Isso nos leva à etiqueta “made in Bangladesh” encontrada nos jeans. A maioria das grandes marcas terceiriza a sua produção para países em desenvolvimento, com fraquíssimas regulamentações ambientais. Produtos químicos perigosos são normalmente despejados sem nenhum tratamento em cursos d’água sensíveis, onde contaminam as águas subterrâneas com poluentes bioacumulativos, desreguladores de hormónios e até cancerígenos. Além disso, esses jeans são feitos de poliéster, derivado do petróleo, um recurso finito. Tecidos sintéticos requerem lavagens mais frequentes do que as fibras naturais, porque são mais atraentes às bactérias que causam odores. Além de aumentarem o consumo de água, causam um outro grave impacto: a poluição dos oceanos por microplásticos. Tecidos como poliéster, nylon e acrílico são todos formas de plástico, e cada vez que são lavados soltam centenas de milhares de fibras que contaminam o meio-ambiente. Essas fibras não são retidas pelas estações de tratamento de esgoto, passando direto para os cursos d’água e, eventualmente, para o oceano. Lá, além de causarem imensa mortalidade da fauna, são ingeridas pela vida marinha, sobem na cadeia alimentar e voltam à terra na forma de um apetitoso jantar, quando então passam a contaminar o nosso próprio corpo. E, não bastasse tudo isso, como as fábricas estão normalmente localizadas longe dos mercados de consumo, essas roupas viajam grandes distâncias em navios, aviões ou camiões, que consomem petróleo e emitem CO2. Como muitas vezes elas são desenhadas num país, fiadas em outro, costuradas e acabadas em outro… o impacto é brutal. Há peças que viajam meio mundo, literalmente, para ainda por cima nunca serem vendidas (como ocorre com 30% de toda a produção) e acabarem em aterros ou queimadas.
E ainda nem falamos das sandálias! Em média, a produção de um sapato gera 14 kg de CO2. Com 15 mil milhões de pares produzidos por ano, o setor contribui significativamente para o maior desafio da humanidade hoje, que são as alterações climáticas.
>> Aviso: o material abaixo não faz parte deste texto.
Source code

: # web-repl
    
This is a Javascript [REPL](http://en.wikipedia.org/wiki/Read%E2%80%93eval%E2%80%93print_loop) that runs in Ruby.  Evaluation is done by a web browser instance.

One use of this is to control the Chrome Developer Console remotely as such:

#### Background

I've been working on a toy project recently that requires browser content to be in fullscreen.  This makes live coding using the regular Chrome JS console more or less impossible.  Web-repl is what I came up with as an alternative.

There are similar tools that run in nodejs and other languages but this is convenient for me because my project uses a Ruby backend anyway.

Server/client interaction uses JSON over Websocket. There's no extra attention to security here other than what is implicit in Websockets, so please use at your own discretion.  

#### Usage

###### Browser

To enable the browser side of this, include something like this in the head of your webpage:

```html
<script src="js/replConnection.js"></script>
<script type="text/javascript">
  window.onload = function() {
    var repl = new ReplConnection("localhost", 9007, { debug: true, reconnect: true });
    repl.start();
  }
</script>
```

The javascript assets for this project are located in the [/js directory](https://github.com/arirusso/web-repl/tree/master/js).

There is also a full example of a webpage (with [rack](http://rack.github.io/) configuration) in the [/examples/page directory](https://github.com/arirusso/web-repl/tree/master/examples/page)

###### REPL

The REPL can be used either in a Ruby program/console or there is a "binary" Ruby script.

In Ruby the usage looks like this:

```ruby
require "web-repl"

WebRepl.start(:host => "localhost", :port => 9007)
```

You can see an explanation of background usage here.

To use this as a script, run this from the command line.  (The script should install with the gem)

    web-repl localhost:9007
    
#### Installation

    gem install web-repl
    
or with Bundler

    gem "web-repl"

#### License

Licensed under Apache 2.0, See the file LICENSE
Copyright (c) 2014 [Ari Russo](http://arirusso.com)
E como os sapatos velhos são geralmente descartados em vez de reciclados, os químicos e pigmentos de alta periculosidade usados na produção acabam contaminando o solo e a água nos aterros sanitários. Onde, aliás, também irá parar a t-shirt branca baratinha, que depois de umas cinco lavagens já perdeu a forma e a cor. Afinal, com a qualidade de hoje, sai mais em conta comprar uma peça nova do que arranjar uma usada.
Para quem ainda aguenta, vai mais um dado avassalador: nas palavras de Kirsi Niiminaki, professora e líder de pesquisa de moda do grupo Textiles Futures na Universidade Aalto de Helsínquia, “na década de 1950, 30% da renda familiar era gasta em roupas. Hoje, esse números é inferior a 10%, mas temos 20 vezes mais roupas.”
Portanto, o que mais falta para incentivar os consumidores a comprar menos, repensar a vida útil das suas peças e refletir melhor sobre as formas de descarte quando for o caso? Com todos os dados e números disponíveis, com toda as imagens assustadoras a que já temos acesso e com as previsões alarmantes que ouvimos todos os dias, o que mais falta para que façam melhores escolhas na hora de comprar, escolhendo marcas éticas e responsáveis, que minimizam os seus impactos ambientais?
Isso é consumo consciente. Faça a sua parte.